CV NEWS FEED // The South Carolina Supreme Court recently ruled that a diocesan sexual abuse case can proceed, reversing the decision of a lower court that ruled against the victim and handed the case to the Diocese of Charleston under a charitable immunity statute.
According to The Post and Courier a man anonymously filed a lawsuit against the Diocese of Charleston in 2018 and alleged that two teachers at the diocese’s Sacred Heart Catholic School sexually assaulted him in 1969 and 1971 while he attended the school. The alleged perpetrators are now deceased.
“In addition to relief for the sexual abuse and emotional distress that resulted from the incident, the plaintiff also accused the diocese of gross negligence in relation to the incident along with a bevy of other charges ranging from fraudulent concealment and civil conspiracy to a breach of contract,” the Post and Courier reported.

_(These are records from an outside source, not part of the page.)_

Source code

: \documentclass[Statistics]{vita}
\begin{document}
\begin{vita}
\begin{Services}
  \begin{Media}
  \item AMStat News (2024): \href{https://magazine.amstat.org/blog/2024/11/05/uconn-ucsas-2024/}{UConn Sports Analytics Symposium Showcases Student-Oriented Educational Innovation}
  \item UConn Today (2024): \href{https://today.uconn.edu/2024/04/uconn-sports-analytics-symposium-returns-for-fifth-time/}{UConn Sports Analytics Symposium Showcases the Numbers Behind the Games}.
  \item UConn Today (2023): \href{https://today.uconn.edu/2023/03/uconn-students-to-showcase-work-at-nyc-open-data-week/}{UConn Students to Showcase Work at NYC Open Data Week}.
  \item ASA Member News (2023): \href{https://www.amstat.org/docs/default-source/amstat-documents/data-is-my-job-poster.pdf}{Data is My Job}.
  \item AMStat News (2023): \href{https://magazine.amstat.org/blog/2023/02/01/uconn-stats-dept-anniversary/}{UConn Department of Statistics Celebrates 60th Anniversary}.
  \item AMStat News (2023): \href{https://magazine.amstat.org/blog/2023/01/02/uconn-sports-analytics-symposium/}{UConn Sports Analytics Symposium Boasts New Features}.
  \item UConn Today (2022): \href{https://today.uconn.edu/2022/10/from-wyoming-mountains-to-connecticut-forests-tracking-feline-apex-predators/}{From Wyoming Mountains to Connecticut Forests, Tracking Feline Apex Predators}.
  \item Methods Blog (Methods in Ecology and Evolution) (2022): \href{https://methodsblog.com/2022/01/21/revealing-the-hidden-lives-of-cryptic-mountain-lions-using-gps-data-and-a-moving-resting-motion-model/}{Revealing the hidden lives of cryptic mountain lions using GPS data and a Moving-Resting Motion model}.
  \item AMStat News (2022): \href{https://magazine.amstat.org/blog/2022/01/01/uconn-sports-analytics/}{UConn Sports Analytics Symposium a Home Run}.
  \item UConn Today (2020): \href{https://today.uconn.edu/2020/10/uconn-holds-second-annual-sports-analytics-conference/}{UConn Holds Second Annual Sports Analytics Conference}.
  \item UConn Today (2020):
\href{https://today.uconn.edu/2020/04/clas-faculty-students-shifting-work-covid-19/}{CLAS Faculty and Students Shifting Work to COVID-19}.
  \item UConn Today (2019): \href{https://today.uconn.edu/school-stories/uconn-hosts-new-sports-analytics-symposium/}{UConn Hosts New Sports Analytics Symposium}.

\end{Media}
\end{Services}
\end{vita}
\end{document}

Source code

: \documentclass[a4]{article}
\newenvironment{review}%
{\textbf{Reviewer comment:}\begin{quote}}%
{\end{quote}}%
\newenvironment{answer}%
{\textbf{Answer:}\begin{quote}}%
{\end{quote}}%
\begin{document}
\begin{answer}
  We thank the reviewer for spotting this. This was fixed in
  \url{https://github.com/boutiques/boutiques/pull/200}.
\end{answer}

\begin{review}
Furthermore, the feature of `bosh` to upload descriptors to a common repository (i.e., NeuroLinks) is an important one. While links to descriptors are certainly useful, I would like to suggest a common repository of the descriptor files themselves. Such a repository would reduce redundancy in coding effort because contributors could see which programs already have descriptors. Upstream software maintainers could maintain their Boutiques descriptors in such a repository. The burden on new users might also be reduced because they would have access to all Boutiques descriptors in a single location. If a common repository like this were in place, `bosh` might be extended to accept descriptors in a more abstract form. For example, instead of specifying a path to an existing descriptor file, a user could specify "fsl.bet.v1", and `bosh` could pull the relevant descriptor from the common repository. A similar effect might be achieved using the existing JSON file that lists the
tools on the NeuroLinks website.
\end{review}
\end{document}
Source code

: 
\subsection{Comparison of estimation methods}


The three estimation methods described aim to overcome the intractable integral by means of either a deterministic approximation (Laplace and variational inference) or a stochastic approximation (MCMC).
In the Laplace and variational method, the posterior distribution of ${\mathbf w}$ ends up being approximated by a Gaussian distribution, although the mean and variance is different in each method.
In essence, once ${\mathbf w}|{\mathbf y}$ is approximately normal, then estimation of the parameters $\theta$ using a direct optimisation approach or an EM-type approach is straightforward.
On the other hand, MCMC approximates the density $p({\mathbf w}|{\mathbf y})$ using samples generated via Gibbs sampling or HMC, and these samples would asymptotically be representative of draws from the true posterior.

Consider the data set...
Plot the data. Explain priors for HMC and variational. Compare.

WCBD, a Charleston NBC affiliate, reported that the case was previously decided by a circuit court judge, who made a summary judgement and ruled in favor of the Diocese under South Carolina’s charitable immunity statute. According to the Post and Courier, the statute is now defunct but used to protect “charitable organizations from legal action.”
The Post and Courier additionally reported that the Diocese argued that the actions in the lawsuit occurred while charitable immunity was still in place, and cited a 1973 lawsuit, Jeffcoat v. Caine, which “determined charitable immunity never extended to so-called ‘intentional torts’ like the case filed against the diocese.”
WCBD added that the South Carolina Supreme Court repealed the charitable immunity statute in a 1981 case, but because the actions in the John Doe lawsuit occurred before that ruling, charitable immunity was still considered by the court on behalf of the Diocese.
However, the state Supreme Court unanimously ruled that the precedent did not exempt the Diocese.
“Jeffcoat did not change the law,” Justice Garrison Hill wrote in the Jan. 15 decision, according to the Post and Courier. “It confirmed what the law had always been: that charitable immunity never extended to intentional torts. Nothing in our decisions in the half century since Jeffcoat shakes that judgment. The doctrine of charitable immunity therefore does not bar Petitioner’s intentional tort claims against the Diocese.”
According to WCBD, attorney David Haller, who represents John Doe, called the decision “a clear victory for truth and justice.”
In a statement to WCBD, the Diocese said only that the case “will continue to proceed through the legal process” and declined to comment further given the lawsuit’s undecided status.